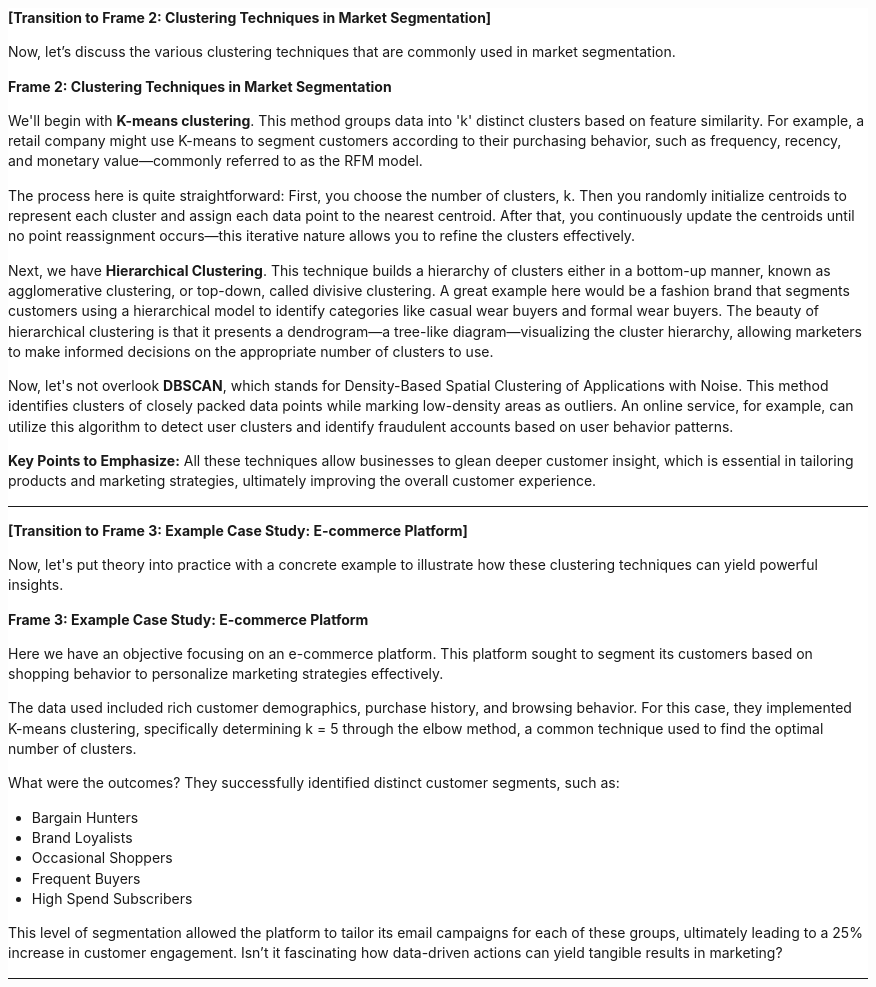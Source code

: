 
**[Transition to Frame 2: Clustering Techniques in Market Segmentation]**

Now, let’s discuss the various clustering techniques that are commonly used in market segmentation.

**Frame 2: Clustering Techniques in Market Segmentation**

We'll begin with **K-means clustering**. This method groups data into 'k' distinct clusters based on feature similarity. For example, a retail company might use K-means to segment customers according to their purchasing behavior, such as frequency, recency, and monetary value—commonly referred to as the RFM model.

The process here is quite straightforward: First, you choose the number of clusters, k. Then you randomly initialize centroids to represent each cluster and assign each data point to the nearest centroid. After that, you continuously update the centroids until no point reassignment occurs—this iterative nature allows you to refine the clusters effectively.

Next, we have **Hierarchical Clustering**. This technique builds a hierarchy of clusters either in a bottom-up manner, known as agglomerative clustering, or top-down, called divisive clustering. A great example here would be a fashion brand that segments customers using a hierarchical model to identify categories like casual wear buyers and formal wear buyers. The beauty of hierarchical clustering is that it presents a dendrogram—a tree-like diagram—visualizing the cluster hierarchy, allowing marketers to make informed decisions on the appropriate number of clusters to use.

Now, let's not overlook **DBSCAN**, which stands for Density-Based Spatial Clustering of Applications with Noise. This method identifies clusters of closely packed data points while marking low-density areas as outliers. An online service, for example, can utilize this algorithm to detect user clusters and identify fraudulent accounts based on user behavior patterns.

**Key Points to Emphasize:** All these techniques allow businesses to glean deeper customer insight, which is essential in tailoring products and marketing strategies, ultimately improving the overall customer experience. 

---

**[Transition to Frame 3: Example Case Study: E-commerce Platform]**

Now, let's put theory into practice with a concrete example to illustrate how these clustering techniques can yield powerful insights.

**Frame 3: Example Case Study: E-commerce Platform**

Here we have an objective focusing on an e-commerce platform. This platform sought to segment its customers based on shopping behavior to personalize marketing strategies effectively. 

The data used included rich customer demographics, purchase history, and browsing behavior. For this case, they implemented K-means clustering, specifically determining k = 5 through the elbow method, a common technique used to find the optimal number of clusters.

What were the outcomes? They successfully identified distinct customer segments, such as:
- Bargain Hunters
- Brand Loyalists
- Occasional Shoppers
- Frequent Buyers
- High Spend Subscribers

This level of segmentation allowed the platform to tailor its email campaigns for each of these groups, ultimately leading to a 25% increase in customer engagement. Isn’t it fascinating how data-driven actions can yield tangible results in marketing?

---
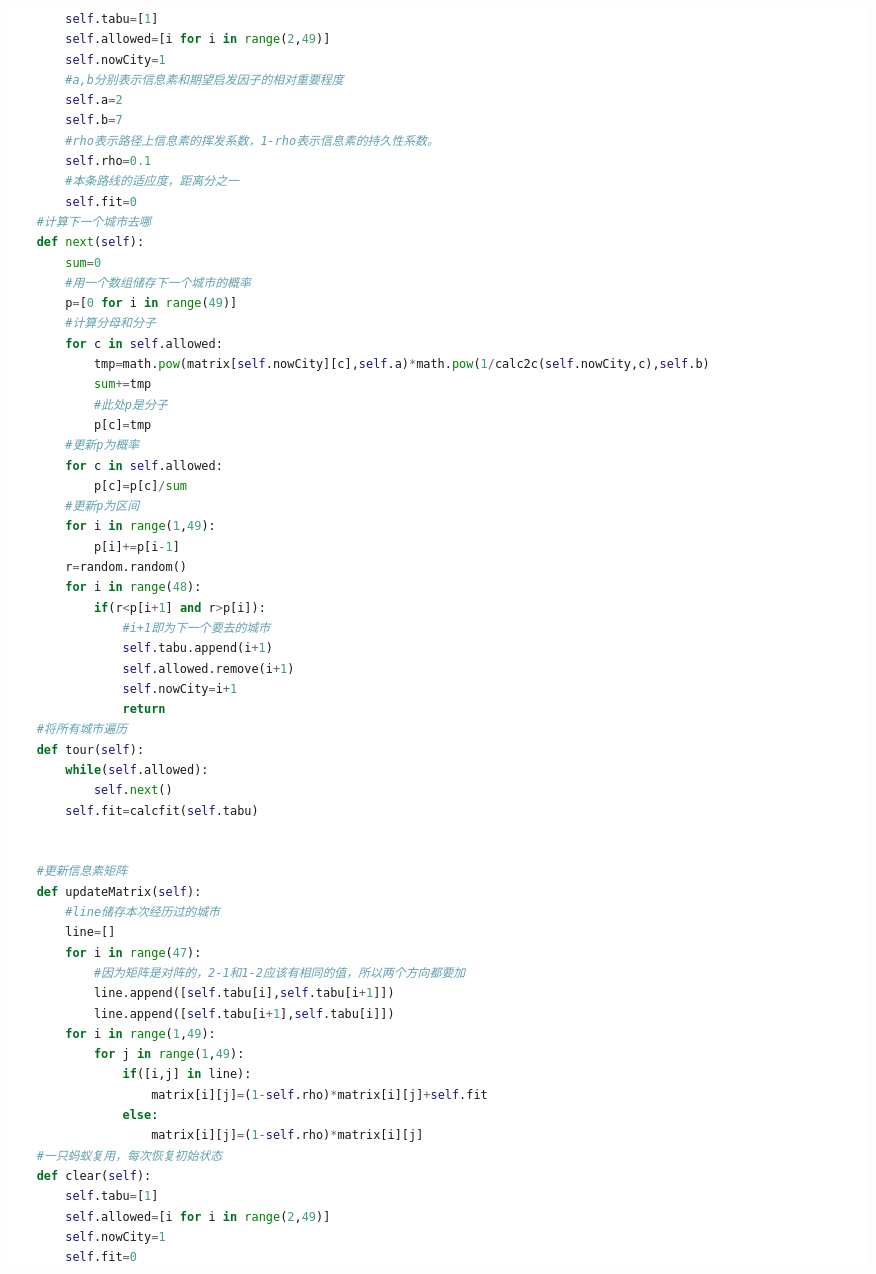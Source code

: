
 ```python
        self.tabu=[1]
        self.allowed=[i for i in range(2,49)]
        self.nowCity=1
        #a,b分别表示信息素和期望启发因子的相对重要程度
        self.a=2
        self.b=7
        #rho表示路径上信息素的挥发系数，1-rho表示信息素的持久性系数。
        self.rho=0.1
        #本条路线的适应度，距离分之一
        self.fit=0
    #计算下一个城市去哪
    def next(self):
        sum=0
        #用一个数组储存下一个城市的概率
        p=[0 for i in range(49)]
        #计算分母和分子
        for c in self.allowed:
            tmp=math.pow(matrix[self.nowCity][c],self.a)*math.pow(1/calc2c(self.nowCity,c),self.b)
            sum+=tmp
            #此处p是分子
            p[c]=tmp
        #更新p为概率
        for c in self.allowed:
            p[c]=p[c]/sum
        #更新p为区间
        for i in range(1,49):
            p[i]+=p[i-1]
        r=random.random()
        for i in range(48):
            if(r<p[i+1] and r>p[i]):
                #i+1即为下一个要去的城市
                self.tabu.append(i+1)
                self.allowed.remove(i+1)
                self.nowCity=i+1
                return
    #将所有城市遍历
    def tour(self):
        while(self.allowed):
            self.next()
        self.fit=calcfit(self.tabu)


    #更新信息素矩阵
    def updateMatrix(self):
        #line储存本次经历过的城市
        line=[]
        for i in range(47):
            #因为矩阵是对阵的，2-1和1-2应该有相同的值，所以两个方向都要加
            line.append([self.tabu[i],self.tabu[i+1]])
            line.append([self.tabu[i+1],self.tabu[i]])
        for i in range(1,49):
            for j in range(1,49):
                if([i,j] in line):
                    matrix[i][j]=(1-self.rho)*matrix[i][j]+self.fit
                else:
                    matrix[i][j]=(1-self.rho)*matrix[i][j]
    #一只蚂蚁复用，每次恢复初始状态
    def clear(self):
        self.tabu=[1]
        self.allowed=[i for i in range(2,49)]
        self.nowCity=1
        self.fit=0

```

#### Goal of the exercise:
Each record must be quoted in full and exactly. Do not include the pictures.

#### Output for this task:
Source code

: 
**[Transition to Frame 2: Clustering Techniques in Market Segmentation]**

Now, let’s discuss the various clustering techniques that are commonly used in market segmentation.

**Frame 2: Clustering Techniques in Market Segmentation**

We'll begin with **K-means clustering**. This method groups data into 'k' distinct clusters based on feature similarity. For example, a retail company might use K-means to segment customers according to their purchasing behavior, such as frequency, recency, and monetary value—commonly referred to as the RFM model.

The process here is quite straightforward: First, you choose the number of clusters, k. Then you randomly initialize centroids to represent each cluster and assign each data point to the nearest centroid. After that, you continuously update the centroids until no point reassignment occurs—this iterative nature allows you to refine the clusters effectively.

Next, we have **Hierarchical Clustering**. This technique builds a hierarchy of clusters either in a bottom-up manner, known as agglomerative clustering, or top-down, called divisive clustering. A great example here would be a fashion brand that segments customers using a hierarchical model to identify categories like casual wear buyers and formal wear buyers. The beauty of hierarchical clustering is that it presents a dendrogram—a tree-like diagram—visualizing the cluster hierarchy, allowing marketers to make informed decisions on the appropriate number of clusters to use.

Now, let's not overlook **DBSCAN**, which stands for Density-Based Spatial Clustering of Applications with Noise. This method identifies clusters of closely packed data points while marking low-density areas as outliers. An online service, for example, can utilize this algorithm to detect user clusters and identify fraudulent accounts based on user behavior patterns.

**Key Points to Emphasize:** All these techniques allow businesses to glean deeper customer insight, which is essential in tailoring products and marketing strategies, ultimately improving the overall customer experience. 

---

**[Transition to Frame 3: Example Case Study: E-commerce Platform]**

Now, let's put theory into practice with a concrete example to illustrate how these clustering techniques can yield powerful insights.

**Frame 3: Example Case Study: E-commerce Platform**

Here we have an objective focusing on an e-commerce platform. This platform sought to segment its customers based on shopping behavior to personalize marketing strategies effectively. 

The data used included rich customer demographics, purchase history, and browsing behavior. For this case, they implemented K-means clustering, specifically determining k = 5 through the elbow method, a common technique used to find the optimal number of clusters.

What were the outcomes? They successfully identified distinct customer segments, such as:
- Bargain Hunters
- Brand Loyalists
- Occasional Shoppers
- Frequent Buyers
- High Spend Subscribers

This level of segmentation allowed the platform to tailor its email campaigns for each of these groups, ultimately leading to a 25% increase in customer engagement. Isn’t it fascinating how data-driven actions can yield tangible results in marketing?

---
Source code

:
 ```python
        self.tabu=[1]
        self.allowed=[i for i in range(2,49)]
        self.nowCity=1
        #a,b分别表示信息素和期望启发因子的相对重要程度
        self.a=2
        self.b=7
        #rho表示路径上信息素的挥发系数，1-rho表示信息素的持久性系数。
        self.rho=0.1
        #本条路线的适应度，距离分之一
        self.fit=0
    #计算下一个城市去哪
    def next(self):
        sum=0
        #用一个数组储存下一个城市的概率
        p=[0 for i in range(49)]
        #计算分母和分子
        for c in self.allowed:
            tmp=math.pow(matrix[self.nowCity][c],self.a)*math.pow(1/calc2c(self.nowCity,c),self.b)
            sum+=tmp
            #此处p是分子
            p[c]=tmp
        #更新p为概率
        for c in self.allowed:
            p[c]=p[c]/sum
        #更新p为区间
        for i in range(1,49):
            p[i]+=p[i-1]
        r=random.random()
        for i in range(48):
            if(r<p[i+1] and r>p[i]):
                #i+1即为下一个要去的城市
                self.tabu.append(i+1)
                self.allowed.remove(i+1)
                self.nowCity=i+1
                return
    #将所有城市遍历
    def tour(self):
        while(self.allowed):
            self.next()
        self.fit=calcfit(self.tabu)


    #更新信息素矩阵
    def updateMatrix(self):
        #line储存本次经历过的城市
        line=[]
        for i in range(47):
            #因为矩阵是对阵的，2-1和1-2应该有相同的值，所以两个方向都要加
            line.append([self.tabu[i],self.tabu[i+1]])
            line.append([self.tabu[i+1],self.tabu[i]])
        for i in range(1,49):
            for j in range(1,49):
                if([i,j] in line):
                    matrix[i][j]=(1-self.rho)*matrix[i][j]+self.fit
                else:
                    matrix[i][j]=(1-self.rho)*matrix[i][j]
    #一只蚂蚁复用，每次恢复初始状态
    def clear(self):
        self.tabu=[1]
        self.allowed=[i for i in range(2,49)]
        self.nowCity=1
        self.fit=0

```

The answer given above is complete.